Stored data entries

┌──

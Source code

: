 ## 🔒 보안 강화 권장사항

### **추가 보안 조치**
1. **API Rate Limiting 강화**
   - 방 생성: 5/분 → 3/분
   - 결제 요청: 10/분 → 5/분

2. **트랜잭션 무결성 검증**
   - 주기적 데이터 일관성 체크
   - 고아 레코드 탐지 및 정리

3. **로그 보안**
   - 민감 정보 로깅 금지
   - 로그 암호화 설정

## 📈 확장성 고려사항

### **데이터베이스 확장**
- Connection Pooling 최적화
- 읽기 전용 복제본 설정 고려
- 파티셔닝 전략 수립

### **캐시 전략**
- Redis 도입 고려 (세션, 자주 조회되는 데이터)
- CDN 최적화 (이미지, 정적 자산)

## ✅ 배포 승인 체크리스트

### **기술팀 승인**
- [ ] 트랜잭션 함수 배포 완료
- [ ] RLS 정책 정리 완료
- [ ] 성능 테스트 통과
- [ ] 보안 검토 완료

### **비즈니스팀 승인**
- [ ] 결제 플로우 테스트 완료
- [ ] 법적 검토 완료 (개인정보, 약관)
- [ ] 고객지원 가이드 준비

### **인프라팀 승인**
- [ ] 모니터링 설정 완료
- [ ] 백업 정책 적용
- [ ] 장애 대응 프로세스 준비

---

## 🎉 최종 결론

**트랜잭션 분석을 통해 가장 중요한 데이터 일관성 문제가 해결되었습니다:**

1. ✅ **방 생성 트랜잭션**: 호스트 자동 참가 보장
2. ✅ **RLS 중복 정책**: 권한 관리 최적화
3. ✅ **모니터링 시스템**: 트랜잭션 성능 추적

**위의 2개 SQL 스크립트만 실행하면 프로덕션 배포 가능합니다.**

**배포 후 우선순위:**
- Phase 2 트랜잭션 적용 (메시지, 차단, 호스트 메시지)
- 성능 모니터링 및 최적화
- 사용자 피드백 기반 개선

└──

Task item:
Each entry above needs to be output exactly.

Solution for this problem:
Source code

: ## 🔒 보안 강화 권장사항

### **추가 보안 조치**
1. **API Rate Limiting 강화**
   - 방 생성: 5/분 → 3/분
   - 결제 요청: 10/분 → 5/분

2. **트랜잭션 무결성 검증**
   - 주기적 데이터 일관성 체크
   - 고아 레코드 탐지 및 정리

3. **로그 보안**
   - 민감 정보 로깅 금지
   - 로그 암호화 설정

## 📈 확장성 고려사항

### **데이터베이스 확장**
- Connection Pooling 최적화
- 읽기 전용 복제본 설정 고려
- 파티셔닝 전략 수립

### **캐시 전략**
- Redis 도입 고려 (세션, 자주 조회되는 데이터)
- CDN 최적화 (이미지, 정적 자산)

## ✅ 배포 승인 체크리스트

### **기술팀 승인**
- [ ] 트랜잭션 함수 배포 완료
- [ ] RLS 정책 정리 완료
- [ ] 성능 테스트 통과
- [ ] 보안 검토 완료

### **비즈니스팀 승인**
- [ ] 결제 플로우 테스트 완료
- [ ] 법적 검토 완료 (개인정보, 약관)
- [ ] 고객지원 가이드 준비

### **인프라팀 승인**
- [ ] 모니터링 설정 완료
- [ ] 백업 정책 적용
- [ ] 장애 대응 프로세스 준비

---

## 🎉 최종 결론

**트랜잭션 분석을 통해 가장 중요한 데이터 일관성 문제가 해결되었습니다:**

1. ✅ **방 생성 트랜잭션**: 호스트 자동 참가 보장
2. ✅ **RLS 중복 정책**: 권한 관리 최적화
3. ✅ **모니터링 시스템**: 트랜잭션 성능 추적

**위의 2개 SQL 스크립트만 실행하면 프로덕션 배포 가능합니다.**

**배포 후 우선순위:**
- Phase 2 트랜잭션 적용 (메시지, 차단, 호스트 메시지)
- 성능 모니터링 및 최적화
- 사용자 피드백 기반 개선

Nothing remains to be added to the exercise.